_WHAT TO DO_:
Only the lines from the one containing "createUser·p0.9999: 31.523 ms/op" to the end of the entries should be written out, each exactly as it stands, both ends included.

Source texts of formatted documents

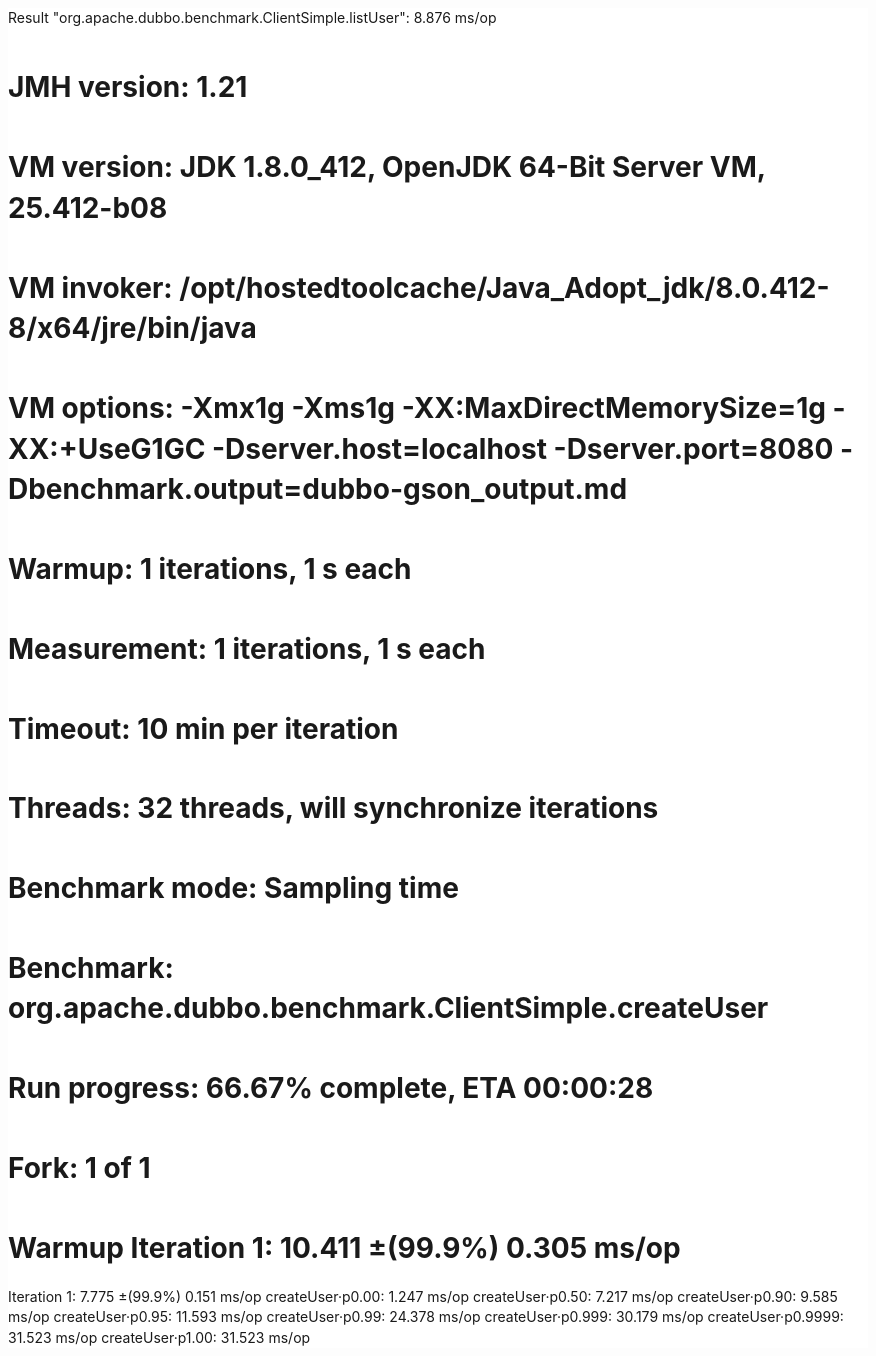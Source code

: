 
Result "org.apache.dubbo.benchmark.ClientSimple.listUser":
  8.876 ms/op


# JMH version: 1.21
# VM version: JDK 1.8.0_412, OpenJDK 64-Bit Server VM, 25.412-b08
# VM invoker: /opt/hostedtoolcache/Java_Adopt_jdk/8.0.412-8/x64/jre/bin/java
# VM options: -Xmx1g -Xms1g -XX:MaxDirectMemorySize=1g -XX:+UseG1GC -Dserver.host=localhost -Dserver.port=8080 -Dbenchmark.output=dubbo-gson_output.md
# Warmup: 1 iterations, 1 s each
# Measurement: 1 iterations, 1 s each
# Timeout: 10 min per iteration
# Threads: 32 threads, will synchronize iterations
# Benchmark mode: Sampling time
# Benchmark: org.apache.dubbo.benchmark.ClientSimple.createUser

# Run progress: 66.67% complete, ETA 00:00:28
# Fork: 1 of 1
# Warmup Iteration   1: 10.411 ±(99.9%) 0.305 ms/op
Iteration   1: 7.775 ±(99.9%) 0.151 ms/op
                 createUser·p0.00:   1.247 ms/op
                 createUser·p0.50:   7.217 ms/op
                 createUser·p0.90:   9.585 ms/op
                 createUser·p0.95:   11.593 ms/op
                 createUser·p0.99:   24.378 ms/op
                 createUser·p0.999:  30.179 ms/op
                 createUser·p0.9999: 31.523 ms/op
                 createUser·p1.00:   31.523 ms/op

_SOLUTION BELOW_:
                 createUser·p0.9999: 31.523 ms/op
                 createUser·p1.00:   31.523 ms/op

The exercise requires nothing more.